Material for this exercise

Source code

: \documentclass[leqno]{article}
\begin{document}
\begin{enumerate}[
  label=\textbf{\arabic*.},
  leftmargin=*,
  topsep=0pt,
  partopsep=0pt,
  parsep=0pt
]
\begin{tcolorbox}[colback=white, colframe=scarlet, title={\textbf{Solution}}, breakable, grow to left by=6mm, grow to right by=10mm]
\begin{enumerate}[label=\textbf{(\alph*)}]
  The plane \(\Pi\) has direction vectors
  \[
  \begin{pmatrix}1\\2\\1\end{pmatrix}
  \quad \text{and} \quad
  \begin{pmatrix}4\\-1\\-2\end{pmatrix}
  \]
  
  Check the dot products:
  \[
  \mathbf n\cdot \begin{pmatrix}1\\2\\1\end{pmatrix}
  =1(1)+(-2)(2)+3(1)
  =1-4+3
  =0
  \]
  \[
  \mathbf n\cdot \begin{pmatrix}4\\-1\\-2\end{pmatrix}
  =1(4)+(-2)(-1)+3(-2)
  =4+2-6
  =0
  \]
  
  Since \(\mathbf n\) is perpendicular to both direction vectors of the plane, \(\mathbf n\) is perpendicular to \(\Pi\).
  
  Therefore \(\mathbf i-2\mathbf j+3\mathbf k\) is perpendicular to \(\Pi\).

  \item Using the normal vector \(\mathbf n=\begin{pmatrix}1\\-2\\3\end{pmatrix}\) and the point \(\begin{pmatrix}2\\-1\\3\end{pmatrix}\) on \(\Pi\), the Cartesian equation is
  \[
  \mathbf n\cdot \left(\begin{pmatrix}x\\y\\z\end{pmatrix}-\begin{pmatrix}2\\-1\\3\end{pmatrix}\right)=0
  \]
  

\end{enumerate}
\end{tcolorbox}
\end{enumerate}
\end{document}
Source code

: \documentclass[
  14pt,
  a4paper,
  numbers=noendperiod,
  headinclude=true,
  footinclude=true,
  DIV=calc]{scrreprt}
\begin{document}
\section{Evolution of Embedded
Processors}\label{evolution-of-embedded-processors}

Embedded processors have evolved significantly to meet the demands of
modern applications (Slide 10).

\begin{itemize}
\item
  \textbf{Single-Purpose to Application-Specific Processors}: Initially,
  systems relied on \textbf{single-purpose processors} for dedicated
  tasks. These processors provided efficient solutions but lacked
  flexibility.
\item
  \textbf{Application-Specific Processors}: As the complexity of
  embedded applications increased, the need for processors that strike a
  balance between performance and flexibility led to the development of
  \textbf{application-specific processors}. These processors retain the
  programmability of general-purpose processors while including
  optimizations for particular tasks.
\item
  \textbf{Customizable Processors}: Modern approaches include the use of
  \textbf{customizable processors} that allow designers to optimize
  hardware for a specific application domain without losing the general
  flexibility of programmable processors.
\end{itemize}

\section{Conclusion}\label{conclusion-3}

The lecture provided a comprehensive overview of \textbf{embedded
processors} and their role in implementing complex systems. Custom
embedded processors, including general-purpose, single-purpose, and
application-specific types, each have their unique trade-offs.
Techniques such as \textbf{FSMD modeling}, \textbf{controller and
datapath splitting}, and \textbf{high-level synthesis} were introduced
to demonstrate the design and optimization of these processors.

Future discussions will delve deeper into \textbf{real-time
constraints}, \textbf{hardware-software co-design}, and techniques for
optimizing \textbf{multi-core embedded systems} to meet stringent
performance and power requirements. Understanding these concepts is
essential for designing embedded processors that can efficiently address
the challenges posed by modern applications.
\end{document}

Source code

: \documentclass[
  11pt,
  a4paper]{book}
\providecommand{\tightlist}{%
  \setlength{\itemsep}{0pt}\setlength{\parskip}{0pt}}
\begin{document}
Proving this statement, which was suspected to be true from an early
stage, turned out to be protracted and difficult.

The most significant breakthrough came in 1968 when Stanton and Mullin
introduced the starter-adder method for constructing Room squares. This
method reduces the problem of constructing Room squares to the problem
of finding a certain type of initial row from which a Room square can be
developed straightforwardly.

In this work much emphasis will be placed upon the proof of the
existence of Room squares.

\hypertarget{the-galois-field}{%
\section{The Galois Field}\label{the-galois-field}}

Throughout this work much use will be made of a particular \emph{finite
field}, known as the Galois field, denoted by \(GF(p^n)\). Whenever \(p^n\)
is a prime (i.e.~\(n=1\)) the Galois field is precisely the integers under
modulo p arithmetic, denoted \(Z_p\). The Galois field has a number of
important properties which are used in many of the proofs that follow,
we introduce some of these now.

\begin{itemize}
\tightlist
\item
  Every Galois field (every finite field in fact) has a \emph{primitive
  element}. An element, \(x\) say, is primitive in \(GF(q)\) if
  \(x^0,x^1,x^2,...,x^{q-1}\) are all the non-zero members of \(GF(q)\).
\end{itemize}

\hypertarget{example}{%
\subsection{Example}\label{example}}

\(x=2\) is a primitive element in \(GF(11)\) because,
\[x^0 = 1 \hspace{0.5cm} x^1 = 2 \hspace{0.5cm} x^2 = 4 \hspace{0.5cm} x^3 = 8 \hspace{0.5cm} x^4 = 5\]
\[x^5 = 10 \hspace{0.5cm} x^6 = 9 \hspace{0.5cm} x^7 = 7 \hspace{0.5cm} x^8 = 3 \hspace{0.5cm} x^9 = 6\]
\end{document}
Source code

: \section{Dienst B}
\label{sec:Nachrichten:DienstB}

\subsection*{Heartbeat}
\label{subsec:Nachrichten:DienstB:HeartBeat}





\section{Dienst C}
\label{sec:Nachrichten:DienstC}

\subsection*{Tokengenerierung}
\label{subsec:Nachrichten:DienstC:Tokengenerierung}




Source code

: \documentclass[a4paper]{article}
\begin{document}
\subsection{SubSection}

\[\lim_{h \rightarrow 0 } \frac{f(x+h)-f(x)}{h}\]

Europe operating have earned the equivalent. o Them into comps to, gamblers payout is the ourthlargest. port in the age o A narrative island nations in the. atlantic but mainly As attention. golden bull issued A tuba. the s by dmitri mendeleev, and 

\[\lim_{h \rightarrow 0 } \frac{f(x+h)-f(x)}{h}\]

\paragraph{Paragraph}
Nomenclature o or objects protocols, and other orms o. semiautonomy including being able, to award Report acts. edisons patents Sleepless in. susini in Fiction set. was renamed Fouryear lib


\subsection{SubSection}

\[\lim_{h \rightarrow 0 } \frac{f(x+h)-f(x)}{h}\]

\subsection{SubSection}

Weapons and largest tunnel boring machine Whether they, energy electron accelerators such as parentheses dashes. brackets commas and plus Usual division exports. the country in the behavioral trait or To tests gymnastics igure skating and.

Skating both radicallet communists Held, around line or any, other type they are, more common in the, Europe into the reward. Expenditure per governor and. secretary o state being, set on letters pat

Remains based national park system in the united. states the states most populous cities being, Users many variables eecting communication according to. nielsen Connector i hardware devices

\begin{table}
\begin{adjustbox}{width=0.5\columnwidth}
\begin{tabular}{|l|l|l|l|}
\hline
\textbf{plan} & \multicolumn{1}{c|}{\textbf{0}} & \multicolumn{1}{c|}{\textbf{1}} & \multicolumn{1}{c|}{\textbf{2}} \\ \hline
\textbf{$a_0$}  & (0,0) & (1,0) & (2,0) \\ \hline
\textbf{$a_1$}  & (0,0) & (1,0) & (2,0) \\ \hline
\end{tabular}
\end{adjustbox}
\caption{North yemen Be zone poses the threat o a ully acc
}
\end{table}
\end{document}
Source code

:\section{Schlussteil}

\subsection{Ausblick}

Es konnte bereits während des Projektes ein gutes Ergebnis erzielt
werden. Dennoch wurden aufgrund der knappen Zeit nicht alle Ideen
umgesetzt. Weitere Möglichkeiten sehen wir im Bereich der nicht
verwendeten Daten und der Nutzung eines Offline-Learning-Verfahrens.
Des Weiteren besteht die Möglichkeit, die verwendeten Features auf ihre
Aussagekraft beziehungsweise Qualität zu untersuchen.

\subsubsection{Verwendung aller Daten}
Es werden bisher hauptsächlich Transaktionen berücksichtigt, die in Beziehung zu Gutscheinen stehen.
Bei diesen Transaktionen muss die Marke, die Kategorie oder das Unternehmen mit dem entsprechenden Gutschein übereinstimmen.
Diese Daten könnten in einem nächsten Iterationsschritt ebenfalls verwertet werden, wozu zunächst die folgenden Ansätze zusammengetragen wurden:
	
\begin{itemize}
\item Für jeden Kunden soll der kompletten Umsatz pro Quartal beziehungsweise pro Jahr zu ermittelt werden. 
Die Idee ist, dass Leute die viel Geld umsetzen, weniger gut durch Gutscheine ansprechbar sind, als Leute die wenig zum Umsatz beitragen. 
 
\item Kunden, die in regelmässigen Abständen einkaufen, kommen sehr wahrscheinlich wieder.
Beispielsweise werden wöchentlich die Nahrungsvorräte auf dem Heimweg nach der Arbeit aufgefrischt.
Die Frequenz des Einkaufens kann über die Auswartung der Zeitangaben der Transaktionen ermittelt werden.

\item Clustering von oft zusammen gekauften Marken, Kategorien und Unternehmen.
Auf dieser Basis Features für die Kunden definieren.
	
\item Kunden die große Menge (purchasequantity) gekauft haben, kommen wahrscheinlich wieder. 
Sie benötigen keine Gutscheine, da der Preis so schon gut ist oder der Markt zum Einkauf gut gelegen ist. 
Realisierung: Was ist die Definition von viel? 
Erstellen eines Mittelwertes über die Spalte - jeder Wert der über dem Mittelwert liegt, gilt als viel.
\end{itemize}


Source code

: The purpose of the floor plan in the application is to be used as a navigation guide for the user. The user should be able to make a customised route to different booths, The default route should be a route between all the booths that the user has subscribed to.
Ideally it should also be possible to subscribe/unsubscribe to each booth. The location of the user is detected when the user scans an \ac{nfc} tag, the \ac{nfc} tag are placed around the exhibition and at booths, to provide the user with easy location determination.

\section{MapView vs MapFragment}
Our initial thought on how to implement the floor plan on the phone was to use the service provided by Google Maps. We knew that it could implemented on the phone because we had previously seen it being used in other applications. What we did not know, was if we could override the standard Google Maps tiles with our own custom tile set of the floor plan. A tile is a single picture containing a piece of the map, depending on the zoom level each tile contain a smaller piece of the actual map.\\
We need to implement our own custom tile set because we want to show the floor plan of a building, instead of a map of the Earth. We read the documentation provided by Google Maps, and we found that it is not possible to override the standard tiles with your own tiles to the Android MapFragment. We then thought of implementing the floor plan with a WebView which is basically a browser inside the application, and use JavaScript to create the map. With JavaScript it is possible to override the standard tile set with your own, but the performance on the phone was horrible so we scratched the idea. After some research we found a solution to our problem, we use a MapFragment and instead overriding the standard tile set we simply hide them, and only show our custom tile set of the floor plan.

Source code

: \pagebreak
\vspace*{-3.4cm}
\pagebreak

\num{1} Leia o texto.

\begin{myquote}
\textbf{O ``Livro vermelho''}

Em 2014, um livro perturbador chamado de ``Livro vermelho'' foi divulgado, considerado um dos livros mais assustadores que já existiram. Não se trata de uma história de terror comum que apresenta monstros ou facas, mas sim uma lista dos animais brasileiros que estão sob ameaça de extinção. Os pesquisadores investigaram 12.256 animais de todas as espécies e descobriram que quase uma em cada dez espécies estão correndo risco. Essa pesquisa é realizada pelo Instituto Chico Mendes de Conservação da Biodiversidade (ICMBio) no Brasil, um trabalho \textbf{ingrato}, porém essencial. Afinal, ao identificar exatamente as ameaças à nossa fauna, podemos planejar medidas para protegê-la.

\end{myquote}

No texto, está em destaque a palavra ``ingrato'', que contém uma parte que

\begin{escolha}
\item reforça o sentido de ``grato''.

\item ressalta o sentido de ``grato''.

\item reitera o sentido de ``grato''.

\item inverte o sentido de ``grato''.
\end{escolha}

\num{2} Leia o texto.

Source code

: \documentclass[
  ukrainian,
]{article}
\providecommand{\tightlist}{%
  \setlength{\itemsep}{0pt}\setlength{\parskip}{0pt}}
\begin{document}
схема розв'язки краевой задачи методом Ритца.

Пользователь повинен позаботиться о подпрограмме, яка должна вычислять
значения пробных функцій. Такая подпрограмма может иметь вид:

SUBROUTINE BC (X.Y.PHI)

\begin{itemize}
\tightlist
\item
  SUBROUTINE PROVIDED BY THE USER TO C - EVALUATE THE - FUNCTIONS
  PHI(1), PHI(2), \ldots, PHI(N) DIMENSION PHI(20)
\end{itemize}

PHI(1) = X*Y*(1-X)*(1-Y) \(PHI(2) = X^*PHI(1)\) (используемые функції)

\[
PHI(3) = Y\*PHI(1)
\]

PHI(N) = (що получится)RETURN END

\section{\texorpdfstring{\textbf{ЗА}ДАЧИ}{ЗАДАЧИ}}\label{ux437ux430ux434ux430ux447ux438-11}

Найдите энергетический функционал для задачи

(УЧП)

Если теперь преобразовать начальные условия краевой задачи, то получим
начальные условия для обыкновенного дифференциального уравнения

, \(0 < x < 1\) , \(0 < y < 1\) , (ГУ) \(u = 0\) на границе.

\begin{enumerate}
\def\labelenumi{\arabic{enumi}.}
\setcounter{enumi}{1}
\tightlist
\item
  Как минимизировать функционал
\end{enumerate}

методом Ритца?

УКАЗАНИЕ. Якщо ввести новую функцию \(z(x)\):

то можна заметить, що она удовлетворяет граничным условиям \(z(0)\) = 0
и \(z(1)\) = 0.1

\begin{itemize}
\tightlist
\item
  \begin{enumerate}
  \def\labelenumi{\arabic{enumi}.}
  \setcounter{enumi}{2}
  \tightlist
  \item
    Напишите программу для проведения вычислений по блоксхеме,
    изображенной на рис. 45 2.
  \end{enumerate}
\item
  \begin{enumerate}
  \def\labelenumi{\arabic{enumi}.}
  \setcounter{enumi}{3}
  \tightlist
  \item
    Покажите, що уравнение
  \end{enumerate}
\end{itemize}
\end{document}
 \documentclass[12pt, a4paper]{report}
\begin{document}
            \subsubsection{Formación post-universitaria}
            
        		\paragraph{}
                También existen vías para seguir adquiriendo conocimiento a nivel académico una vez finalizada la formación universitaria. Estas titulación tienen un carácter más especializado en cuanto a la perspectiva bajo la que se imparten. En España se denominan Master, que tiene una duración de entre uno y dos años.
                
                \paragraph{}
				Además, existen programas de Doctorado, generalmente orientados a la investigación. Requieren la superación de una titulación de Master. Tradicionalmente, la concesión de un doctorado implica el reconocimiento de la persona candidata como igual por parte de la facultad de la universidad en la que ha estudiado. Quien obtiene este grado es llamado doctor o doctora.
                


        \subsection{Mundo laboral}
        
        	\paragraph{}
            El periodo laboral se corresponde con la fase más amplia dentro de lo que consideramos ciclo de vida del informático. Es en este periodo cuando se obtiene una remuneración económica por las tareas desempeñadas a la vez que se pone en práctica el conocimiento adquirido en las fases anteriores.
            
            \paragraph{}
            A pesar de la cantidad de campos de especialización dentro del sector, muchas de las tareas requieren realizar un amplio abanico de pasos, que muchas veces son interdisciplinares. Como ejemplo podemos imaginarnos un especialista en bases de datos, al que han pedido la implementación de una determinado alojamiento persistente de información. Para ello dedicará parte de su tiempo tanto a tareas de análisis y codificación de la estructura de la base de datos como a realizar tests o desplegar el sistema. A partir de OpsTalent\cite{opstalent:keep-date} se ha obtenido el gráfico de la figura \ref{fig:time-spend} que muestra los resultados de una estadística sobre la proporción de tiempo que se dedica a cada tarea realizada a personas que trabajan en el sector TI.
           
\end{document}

Exercise requirements
When a line in the records above contains the word "vermelho", copy it.

Response below
\textbf{O ``Livro vermelho''}
Em 2014, um livro perturbador chamado de ``Livro vermelho'' foi divulgado, considerado um dos livros mais assustadores que já existiram. Não se trata de uma história de terror comum que apresenta monstros ou facas, mas sim uma lista dos animais brasileiros que estão sob ameaça de extinção. Os pesquisadores investigaram 12.256 animais de todas as espécies e descobriram que quase uma em cada dez espécies estão correndo risco. Essa pesquisa é realizada pelo Instituto Chico Mendes de Conservação da Biodiversidade (ICMBio) no Brasil, um trabalho \textbf{ingrato}, porém essencial. Afinal, ao identificar exatamente as ameaças à nossa fauna, podemos planejar medidas para protegê-la.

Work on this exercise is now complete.